Stephanie van Willigenburg is a Professor of Mathematics at UBC. Her awards for research include winning the Krieger-Nelson Prize in 2017 from the Canadian Mathematical Society, and the Robbins Prize in 2023 from the Mathematical Association of America, both for outstanding research, and she was also inducted as a Fellow of the American Mathematical Society in 2023.


She has won a Killam Award for her teaching, and given numerous plenary lectures, including an Invited Address at the Joint Mathematics Meeting, the largest mathematics conference in the world.


Stephanie is currently the Associate Dean for Equity, Diversity and Inclusion in Science at UBC, and is one of the co-founders of the Algebraic Combinatorics Research Community to foster mentoring, research collaborations and networking for minorities in her area of algebraic combinatorics and related areas.

De-clawing graph theory

Sunday,  June 2, 2024 | 11am - 12pm

This talk requires no prior knowledge and will be a gentle introduction to colouring graphs. It will be suitable for a broad audience including undergraduates.

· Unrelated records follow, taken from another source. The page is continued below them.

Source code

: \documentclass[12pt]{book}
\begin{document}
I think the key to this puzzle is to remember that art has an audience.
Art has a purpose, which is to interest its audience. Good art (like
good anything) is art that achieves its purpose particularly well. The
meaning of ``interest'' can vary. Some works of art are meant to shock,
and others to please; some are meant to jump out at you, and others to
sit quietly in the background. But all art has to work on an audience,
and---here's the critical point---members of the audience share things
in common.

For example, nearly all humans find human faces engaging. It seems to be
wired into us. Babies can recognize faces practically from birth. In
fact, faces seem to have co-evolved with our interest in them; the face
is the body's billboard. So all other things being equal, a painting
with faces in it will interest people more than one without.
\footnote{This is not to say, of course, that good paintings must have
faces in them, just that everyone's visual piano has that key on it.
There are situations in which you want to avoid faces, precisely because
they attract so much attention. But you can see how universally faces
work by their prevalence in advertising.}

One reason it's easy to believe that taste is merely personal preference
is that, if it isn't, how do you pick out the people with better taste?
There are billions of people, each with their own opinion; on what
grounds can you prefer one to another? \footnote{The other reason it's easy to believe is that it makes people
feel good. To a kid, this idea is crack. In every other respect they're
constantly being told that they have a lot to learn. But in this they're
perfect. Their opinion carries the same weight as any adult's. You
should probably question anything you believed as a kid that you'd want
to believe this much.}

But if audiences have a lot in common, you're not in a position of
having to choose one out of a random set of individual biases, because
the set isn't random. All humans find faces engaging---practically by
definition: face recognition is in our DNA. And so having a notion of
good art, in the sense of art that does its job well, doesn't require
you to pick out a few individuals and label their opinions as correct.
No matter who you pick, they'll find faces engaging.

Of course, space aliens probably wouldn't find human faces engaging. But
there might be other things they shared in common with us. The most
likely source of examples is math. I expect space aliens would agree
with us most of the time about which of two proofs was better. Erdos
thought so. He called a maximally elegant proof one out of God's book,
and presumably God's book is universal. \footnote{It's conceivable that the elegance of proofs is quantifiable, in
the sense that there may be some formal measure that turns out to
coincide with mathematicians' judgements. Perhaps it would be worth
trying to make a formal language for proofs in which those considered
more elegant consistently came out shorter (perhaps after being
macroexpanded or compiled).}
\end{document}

We will start with some historical tales, including the four colour map problem and the chromatic polynomial. We will then meet the chromatic symmetric function, dating from 1995, which is a generalization of the chromatic polynomial. A famed conjecture on it, called the Stanley-Stembridge (3+1)-free conjecture, has been the focus of much research lately including resolving another problem of Stanley of whether the (3+1)-free conjecture can be widened. The resulting paper on the latter problem was recently awarded the 2023 David P. Robbins Prize, and we will hear this story too.